• _WORK INSTRUCTIONS_: Where a line in the listing contains the string "Firefox", copy that line out.

··· GIVEN INFORMATION

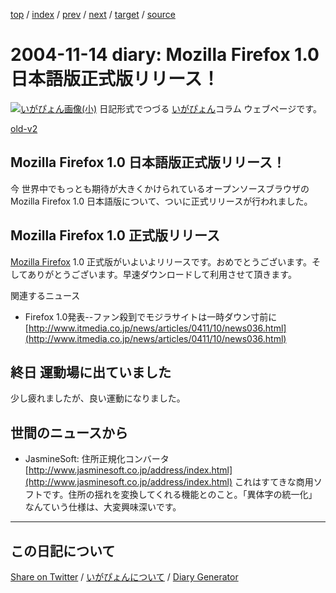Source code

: [top](https://igapyon.github.io/diary/) 
 / [index](https://igapyon.github.io/diary/2004/index.html) 
 / [prev](https://igapyon.github.io/diary/2004/ig041113.html) 
 / [next](https://igapyon.github.io/diary/2004/ig041118.html) 
 / [target](https://igapyon.github.io/diary/2004/ig041114.html) 
 / [source](https://github.com/igapyon/diary/blob/gh-pages/2004/ig041114.html.src.md) 

2004-11-14 diary: Mozilla Firefox 1.0 日本語版正式版リリース！
=====================================================================================================
[![いがぴょん画像(小)](https://igapyon.github.io/diary/images/iga200306s.jpg "いがぴょん")](https://igapyon.github.io/diary/memo/memoigapyon.html) 日記形式でつづる [いがぴょん](https://igapyon.github.io/diary/memo/memoigapyon.html)コラム ウェブページです。

[old-v2](ig041114-orig.html)

## Mozilla Firefox 1.0 日本語版正式版リリース！

今 世界中でもっとも期待が大きくかけられているオープンソースブラウザの Mozilla Firefox 1.0 日本語版について、ついに正式リリースが行われました。


## Mozilla Firefox 1.0 正式版リリース

[Mozilla Firefox](http://www.igapyon.jp/igapyon/diary/keyword/firefox.html) 1.0 正式版がいよいよリリースです。おめでとうございます。そしてありがとうございます。早速ダウンロードして利用させて頂きます。

関連するニュース

* Firefox 1.0発表--ファン殺到でモジラサイトは一時ダウン寸前に
  [http://www.itmedia.co.jp/news/articles/0411/10/news036.html](http://www.itmedia.co.jp/news/articles/0411/10/news036.html)

## 終日 運動場に出ていました

少し疲れましたが、良い運動になりました。

## 世間のニュースから

* JasmineSoft: 住所正規化コンバータ
  [http://www.jasminesoft.co.jp/address/index.html](http://www.jasminesoft.co.jp/address/index.html)
  これはすてきな商用ソフトです。住所の揺れを変換してくれる機能とのこと。「異体字の統一化」なんていう仕様は、大変興味深いです。

----------------------------------------------------------------------------------------------------

## この日記について

[Share on Twitter](https://twitter.com/intent/tweet?hashtags=igapyon%2Cdiary%2C%E3%81%84%E3%81%8C%E3%81%B4%E3%82%87%E3%82%93&text=%E3%81%93%E3%81%AE%E6%97%A5%E8%A8%98%E3%81%AB%E3%81%A4%E3%81%84%E3%81%A6&url=https%3A%2F%2Figapyon.github.io%2Fdiary%2Ftemplate-footer) / [いがぴょんについて](https://igapyon.github.io/diary/memo/memoigapyon.html) / [Diary Generator](https://github.com/igapyon/igapyonv3)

······

• _EXERCISE RESULT_:
2004-11-14 diary: Mozilla Firefox 1.0 日本語版正式版リリース！
## Mozilla Firefox 1.0 日本語版正式版リリース！
今 世界中でもっとも期待が大きくかけられているオープンソースブラウザの Mozilla Firefox 1.0 日本語版について、ついに正式リリースが行われました。
## Mozilla Firefox 1.0 正式版リリース
[Mozilla Firefox](http://www.igapyon.jp/igapyon/diary/keyword/firefox.html) 1.0 正式版がいよいよリリースです。おめでとうございます。そしてありがとうございます。早速ダウンロードして利用させて頂きます。
* Firefox 1.0発表--ファン殺到でモジラサイトは一時ダウン寸前に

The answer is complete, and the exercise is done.